Another direction that has been followed in order to attempt to enrich the experience of the listener relates to the attempt to influence directly the mental state of the listener by using the stimulation of specific brainwaves, which work and respond at frequencies that the human ear is unable to pick up.

Brainwave frequency varies depending on the type of activity in which the brain is involved. Scientists commonly divide the waves into four bands, which correspond to four frequency bands and reflect different activities of the brain.

Delta waves are comprised in the range from 0.5 Hz to 4 Hz, correspond to deep sleep and are associated with the deepest mental and physical relaxation.

Theta waves are comprised in the range from 4 Hz to 8 Hz, correspond to drowsiness and to the first stage of sleep and are typical of the mind engaged in imagination, visualization, creative inspiration activities.

Alpha waves are comprised in the range from 8 Hz to 14 Hz, correspond to alert relaxation and are associated with a state of alert but relaxed consciousness.

Beta waves are comprised in the range from 14 Hz to 30 Hz, correspond to a state of alertness and concentration and are associated with ordinary waking activities, when one is concentrated on external stimuli.

On the basis of the phenomenon of resonance, if the brain is subjected to pulses at a given frequency, its natural tendency is to tune to them. For example, if the subject is in the wakeful state and therefore his brain activity is comprised in the beta wave band, and he is subjected for a certain period to a 10-Hz (alpha wave) stimulation, his brain tends to modify its activity in the direction of the received stimulus, thus passing to a state of relaxation which is typical of alpha waves.

Thanks to this phenomenon it is possible to generate sound effects which stimulate brain waves, adopting the theory of biauricular rhythm. According to the teachings of this theory, sound effects which cannot be detected by the human ear but generate a frequency which can be detected by the brain are introduced in any piece of music, so as to induce desirable effects, such as relaxation, anxiety reduction, increased concentration, increased creativity.

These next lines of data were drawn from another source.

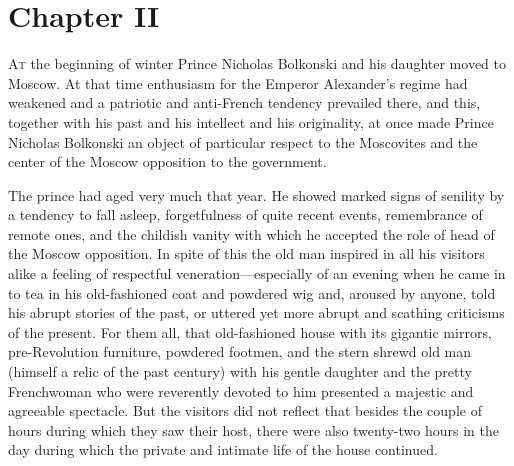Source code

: \chapter*{Chapter II}
\ifaudio     
{} 
\fi

\lettrine[lines=2, loversize=0.3, lraise=0]{\initfamily A}{t}
the beginning of winter Prince Nicholas Bolkonski and his
daughter moved to Moscow. At that time enthusiasm for the Emperor
Alexander's regime had weakened and a patriotic and anti-French
tendency prevailed there, and this, together with his past and
his intellect and his originality, at once made Prince Nicholas
Bolkonski an object of particular respect to the Moscovites and
the center of the Moscow opposition to the government.

The prince had aged very much that year. He showed marked signs
of senility by a tendency to fall asleep, forgetfulness of quite
recent events, remembrance of remote ones, and the childish
vanity with which he accepted the role of head of the Moscow
opposition. In spite of this the old man inspired in all his
visitors alike a feeling of respectful veneration---especially of
an evening when he came in to tea in his old-fashioned coat and
powdered wig and, aroused by anyone, told his abrupt stories of
the past, or uttered yet more abrupt and scathing criticisms of
the present. For them all, that old-fashioned house with its
gigantic mirrors, pre-Revolution furniture, powdered footmen, and
the stern shrewd old man (himself a relic of the past century)
with his gentle daughter and the pretty Frenchwoman who were
reverently devoted to him presented a majestic and agreeable
spectacle. But the visitors did not reflect that besides the
couple of hours during which they saw their host, there were also
twenty-two hours in the day during which the private and intimate
life of the house continued.


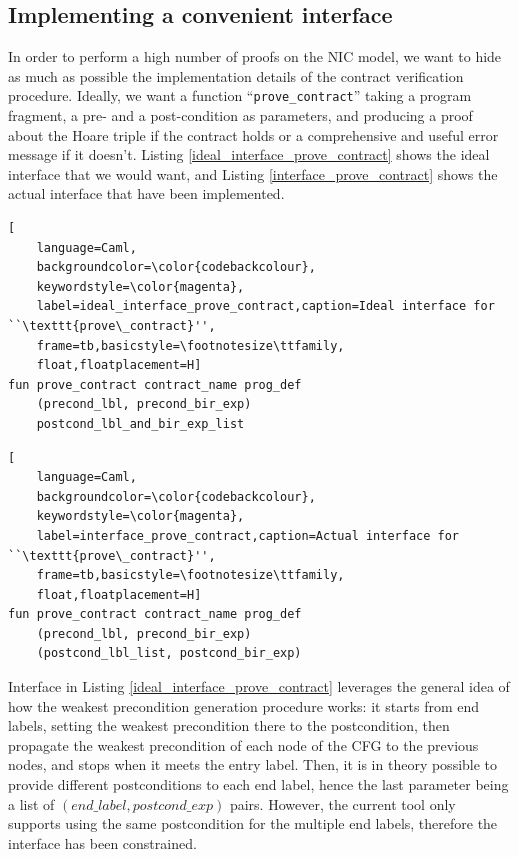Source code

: \documentclass{kththesis}
\begin{document}
\subsection{Implementing a convenient interface} \label{impl_convenient_ht_interface}

In order to perform a high number of proofs on the \gls{NIC} model, we want to hide as much as possible the implementation details of the contract verification procedure. Ideally, we want a function ``\texttt{prove\_contract}'' taking a program fragment, a pre- and a post-condition as parameters, and producing a proof about the Hoare triple if the contract holds or a comprehensive and useful error message if it doesn't. Listing \ref{ideal_interface_prove_contract} shows the ideal interface that we would want, and Listing \ref{interface_prove_contract} shows the actual interface that have been implemented.

\begin{lstlisting}[
    language=Caml,
    backgroundcolor=\color{codebackcolour},
    keywordstyle=\color{magenta},
    label=ideal_interface_prove_contract,caption=Ideal interface for ``\texttt{prove\_contract}'',
    frame=tb,basicstyle=\footnotesize\ttfamily,
    float,floatplacement=H]
fun prove_contract contract_name prog_def
    (precond_lbl, precond_bir_exp)
    postcond_lbl_and_bir_exp_list
\end{lstlisting}

\begin{lstlisting}[
    language=Caml,
    backgroundcolor=\color{codebackcolour},
    keywordstyle=\color{magenta},
    label=interface_prove_contract,caption=Actual interface for ``\texttt{prove\_contract}'',
    frame=tb,basicstyle=\footnotesize\ttfamily,
    float,floatplacement=H]
fun prove_contract contract_name prog_def
    (precond_lbl, precond_bir_exp)
    (postcond_lbl_list, postcond_bir_exp)
\end{lstlisting}

Interface in Listing \ref{ideal_interface_prove_contract} leverages the general idea of how the weakest precondition generation procedure works: it starts from end labels, setting the weakest precondition there to the postcondition, then propagate the weakest precondition of each node of the \gls{CFG} to the previous nodes, and stops when it meets the entry label. Then, it is in theory possible to provide different postconditions to each end label, hence the last parameter being a list of $(end\_label, postcond\_exp)$ pairs. However, the current tool only supports using the same postcondition for the multiple end labels, therefore the interface has been constrained\footnotemark.
\end{document}
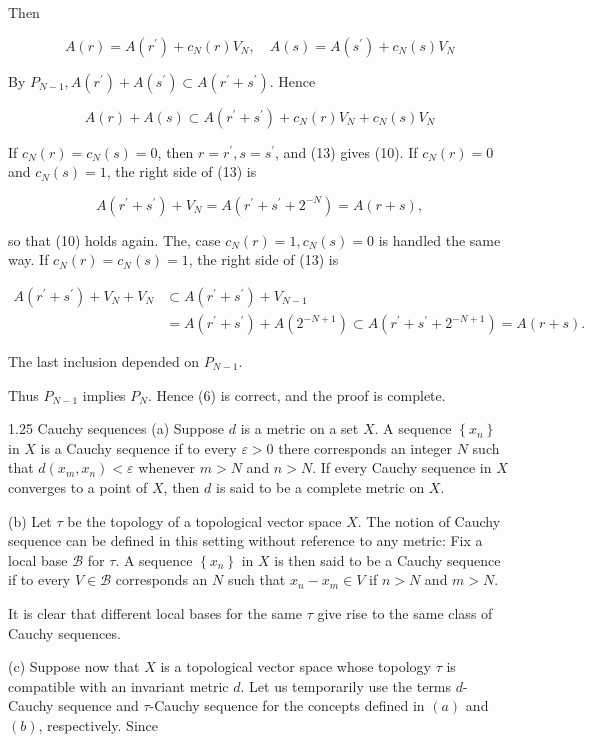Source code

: \documentclass[10pt]{article}
\begin{document}
Then

$$
A(r)=A\left(r^{\prime}\right)+c_{N}(r) V_{N}, \quad A(s)=A\left(s^{\prime}\right)+c_{N}(s) V_{N}
$$

By $P_{N-1}, A\left(r^{\prime}\right)+A\left(s^{\prime}\right) \subset A\left(r^{\prime}+s^{\prime}\right)$. Hence

$$
A(r)+A(s) \subset A\left(r^{\prime}+s^{\prime}\right)+c_{N}(r) V_{N}+c_{N}(s) V_{N}
$$

If $c_{N}(r)=c_{N}(s)=0$, then $r=r^{\prime}, s=s^{\prime}$, and (13) gives (10). If $c_{N}(r)=0$ and $c_{N}(s)=1$, the right side of (13) is

$$
A\left(r^{\prime}+s^{\prime}\right)+V_{N}=A\left(r^{\prime}+s^{\prime}+2^{-N}\right)=A(r+s),
$$

so that (10) holds again. The, case $c_{N}(r)=1, c_{N}(s)=0$ is handled the same way. If $c_{N}(r)=c_{N}(s)=1$, the right side of (13) is

$$
\begin{aligned}
A\left(r^{\prime}+s^{\prime}\right)+V_{N}+V_{N} & \subset A\left(r^{\prime}+s^{\prime}\right)+V_{N-1} \\
& =A\left(r^{\prime}+s^{\prime}\right)+A\left(2^{-N+1}\right) \subset A\left(r^{\prime}+s^{\prime}+2^{-N+1}\right)=A(r+s) .
\end{aligned}
$$

The last inclusion depended on $P_{N-1}$.

Thus $P_{N-1}$ implies $P_{N}$. Hence (6) is correct, and the proof is complete.

1.25 Cauchy sequences (a) Suppose $d$ is a metric on a set $X$. A sequence $\left\{x_{n}\right\}$ in $X$ is a Cauchy sequence if to every $\varepsilon>0$ there corresponds an integer $N$ such that $d\left(x_{m}, x_{n}\right)<\varepsilon$ whenever $m>N$ and $n>N$. If every Cauchy sequence in $X$ converges to a point of $X$, then $d$ is said to be a complete metric on $X$.

(b) Let $\tau$ be the topology of a topological vector space $X$. The notion of Cauchy sequence can be defined in this setting without reference to any metric: Fix a local base $\mathscr{B}$ for $\tau$. A sequence $\left\{x_{n}\right\}$ in $X$ is then said to be a Cauchy sequence if to every $V \in \mathscr{B}$ corresponds an $N$ such that $x_{n}-x_{m} \in V$ if $n>N$ and $m>N$.

It is clear that different local bases for the same $\tau$ give rise to the same class of Cauchy sequences.

(c) Suppose now that $X$ is a topological vector space whose topology $\tau$ is compatible with an invariant metric $d$. Let us temporarily use the terms $d$-Cauchy sequence and $\tau$-Cauchy sequence for the concepts defined in $(a)$ and $(b)$, respectively. Since
\end{document}
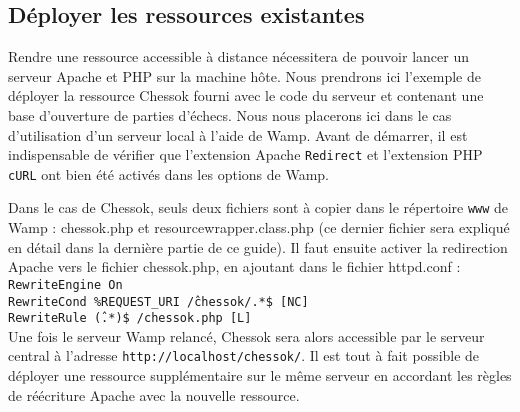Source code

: \documentclass[a4paper,11pt]{article}
\begin{document}
\subsection{Déployer les ressources existantes}
Rendre une ressource accessible à distance nécessitera de pouvoir lancer un serveur Apache et PHP sur la machine hôte.
Nous prendrons ici l'exemple de déployer la ressource Chessok fourni avec le code du serveur et contenant une base d'ouverture de parties d'échecs.
Nous nous placerons ici dans le cas d'utilisation d'un serveur local à l'aide de Wamp.
Avant de démarrer, il est indispensable de vérifier que l'extension Apache {\tt Redirect} et l'extension PHP {\tt cURL} ont bien été activés dans les options de Wamp.
		
Dans le cas de Chessok, seuls deux fichiers sont à copier dans le répertoire {\tt www} de Wamp : chessok.php et resourcewrapper.class.php (ce dernier fichier sera expliqué en détail dans la dernière partie de ce guide).
Il faut ensuite activer la redirection Apache vers le fichier chessok.php, en ajoutant dans le fichier httpd.conf :
\\{\tt	RewriteEngine On\\
RewriteCond \%{REQUEST\_URI} \^/chessok/.*\$ [NC]\\
RewriteRule \^(.*)\$ /chessok.php [L] }\\
Une fois le serveur Wamp relancé, Chessok sera alors accessible par le serveur central à l'adresse {\tt http://localhost/chessok/}.
Il est tout à fait possible de déployer une ressource supplémentaire sur le même serveur en accordant les règles de réécriture Apache avec la nouvelle ressource.
		
\end{document}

In particular, the biauricular rhythm theory states that if the left ear is stimulated with a carrier sound at a frequency f and simultaneously the right ear is stimulated with a carrier sound at a frequency equal to f+Δf, the difference Δf between the frequencies is not perceived by hearing but only at the subconscious level by the brain, which tends to resonate with such frequency.

For example, if Δf is selected equal to 10 Hz (alpha waves), the brain will tend to resonate with the frequency of 10 Hz and accordingly with the corresponding activity related to relaxation, calmness and tranquillity. In this manner, concentration is enhanced and meditation is facilitated in the listener.

The introduction of electronics and computer technology applied to the music sector has allowed to use these frequencies, conveying them by means of sound waves in order to try to condition the state of mind of a listener. Pieces of music are already commercially available in which backing tracks or accompaniments are inserted which encapsulate this effect. Listening to these pieces of music, especially by means of ordinary stereo headphones, allows to stimulate brain waves in order to provide a feeling of relaxation or excitement.

These effects are typically provided by inserting within a recording some backing tracks, particularly percussions, which are recorded in stereo or two-channel format and in which the frequency of the note recorded on the second channel is shifted by the desired value.

However, it has been observed that the stimulus induced by these recordings according to the background art is not sufficiently high, since the perception of the biauricular accompaniments is often excessively conditioned by the rest of the music or sound played back at that time.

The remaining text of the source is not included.